> **DESCRIPTION OF THE TASK**
Copies of all lines that contain "changed" are needed; take them from the data below.

> **SOURCE INFORMATION**
>>

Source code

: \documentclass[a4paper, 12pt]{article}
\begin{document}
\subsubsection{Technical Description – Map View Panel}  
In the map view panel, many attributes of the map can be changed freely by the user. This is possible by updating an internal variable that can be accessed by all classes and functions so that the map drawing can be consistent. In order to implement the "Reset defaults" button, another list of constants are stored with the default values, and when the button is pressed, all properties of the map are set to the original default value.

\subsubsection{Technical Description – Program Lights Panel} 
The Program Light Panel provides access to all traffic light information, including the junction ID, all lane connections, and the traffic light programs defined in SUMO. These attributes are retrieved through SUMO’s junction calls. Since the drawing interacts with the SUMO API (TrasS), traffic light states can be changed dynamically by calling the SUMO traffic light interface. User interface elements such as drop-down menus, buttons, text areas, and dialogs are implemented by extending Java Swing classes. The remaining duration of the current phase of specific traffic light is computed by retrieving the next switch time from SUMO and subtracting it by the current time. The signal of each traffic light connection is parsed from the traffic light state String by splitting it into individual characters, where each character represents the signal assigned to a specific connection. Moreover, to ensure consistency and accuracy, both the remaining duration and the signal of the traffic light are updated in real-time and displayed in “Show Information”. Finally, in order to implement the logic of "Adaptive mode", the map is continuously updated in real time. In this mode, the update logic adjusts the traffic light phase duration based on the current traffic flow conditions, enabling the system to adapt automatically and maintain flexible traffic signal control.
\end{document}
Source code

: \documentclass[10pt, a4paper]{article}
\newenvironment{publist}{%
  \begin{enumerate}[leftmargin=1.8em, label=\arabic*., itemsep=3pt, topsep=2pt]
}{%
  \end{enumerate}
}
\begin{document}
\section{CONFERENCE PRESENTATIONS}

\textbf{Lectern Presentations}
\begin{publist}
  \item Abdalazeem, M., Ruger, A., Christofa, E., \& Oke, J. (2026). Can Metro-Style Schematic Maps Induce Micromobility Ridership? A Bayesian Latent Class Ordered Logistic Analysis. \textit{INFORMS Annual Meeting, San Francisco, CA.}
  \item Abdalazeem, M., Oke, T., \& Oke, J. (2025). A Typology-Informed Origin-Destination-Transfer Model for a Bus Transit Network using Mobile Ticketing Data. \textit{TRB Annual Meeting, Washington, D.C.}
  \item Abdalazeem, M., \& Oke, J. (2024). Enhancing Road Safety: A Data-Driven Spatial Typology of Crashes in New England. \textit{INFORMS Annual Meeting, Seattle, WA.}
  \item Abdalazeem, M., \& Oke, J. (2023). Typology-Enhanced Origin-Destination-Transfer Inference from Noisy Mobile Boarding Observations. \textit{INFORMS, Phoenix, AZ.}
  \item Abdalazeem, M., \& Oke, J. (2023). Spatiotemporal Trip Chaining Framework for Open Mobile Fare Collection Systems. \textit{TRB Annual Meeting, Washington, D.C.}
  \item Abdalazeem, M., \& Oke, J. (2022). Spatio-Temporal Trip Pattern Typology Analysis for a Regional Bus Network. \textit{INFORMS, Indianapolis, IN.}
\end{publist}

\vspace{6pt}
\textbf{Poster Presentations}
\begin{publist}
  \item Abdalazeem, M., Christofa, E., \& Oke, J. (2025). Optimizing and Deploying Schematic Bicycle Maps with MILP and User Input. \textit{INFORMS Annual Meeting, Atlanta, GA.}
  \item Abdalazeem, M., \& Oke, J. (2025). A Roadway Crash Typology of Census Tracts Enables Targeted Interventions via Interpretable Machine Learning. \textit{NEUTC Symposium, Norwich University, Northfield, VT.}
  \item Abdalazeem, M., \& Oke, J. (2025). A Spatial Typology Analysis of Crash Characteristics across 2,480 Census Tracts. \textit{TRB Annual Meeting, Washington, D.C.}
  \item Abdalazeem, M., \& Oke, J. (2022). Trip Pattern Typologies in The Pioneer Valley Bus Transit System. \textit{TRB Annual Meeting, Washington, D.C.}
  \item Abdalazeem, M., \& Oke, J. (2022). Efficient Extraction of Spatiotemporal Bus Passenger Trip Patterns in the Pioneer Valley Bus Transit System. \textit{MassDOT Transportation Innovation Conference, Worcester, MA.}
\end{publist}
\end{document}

<<

> **OUTPUT OF THE EXERCISE**
In the map view panel, many attributes of the map can be changed freely by the user. This is possible by updating an internal variable that can be accessed by all classes and functions so that the map drawing can be consistent. In order to implement the "Reset defaults" button, another list of constants are stored with the default values, and when the button is pressed, all properties of the map are set to the original default value.
The Program Light Panel provides access to all traffic light information, including the junction ID, all lane connections, and the traffic light programs defined in SUMO. These attributes are retrieved through SUMO’s junction calls. Since the drawing interacts with the SUMO API (TrasS), traffic light states can be changed dynamically by calling the SUMO traffic light interface. User interface elements such as drop-down menus, buttons, text areas, and dialogs are implemented by extending Java Swing classes. The remaining duration of the current phase of specific traffic light is computed by retrieving the next switch time from SUMO and subtracting it by the current time. The signal of each traffic light connection is parsed from the traffic light state String by splitting it into individual characters, where each character represents the signal assigned to a specific connection. Moreover, to ensure consistency and accuracy, both the remaining duration and the signal of the traffic light are updated in real-time and displayed in “Show Information”. Finally, in order to implement the logic of "Adaptive mode", the map is continuously updated in real time. In this mode, the update logic adjusts the traffic light phase duration based on the current traffic flow conditions, enabling the system to adapt automatically and maintain flexible traffic signal control.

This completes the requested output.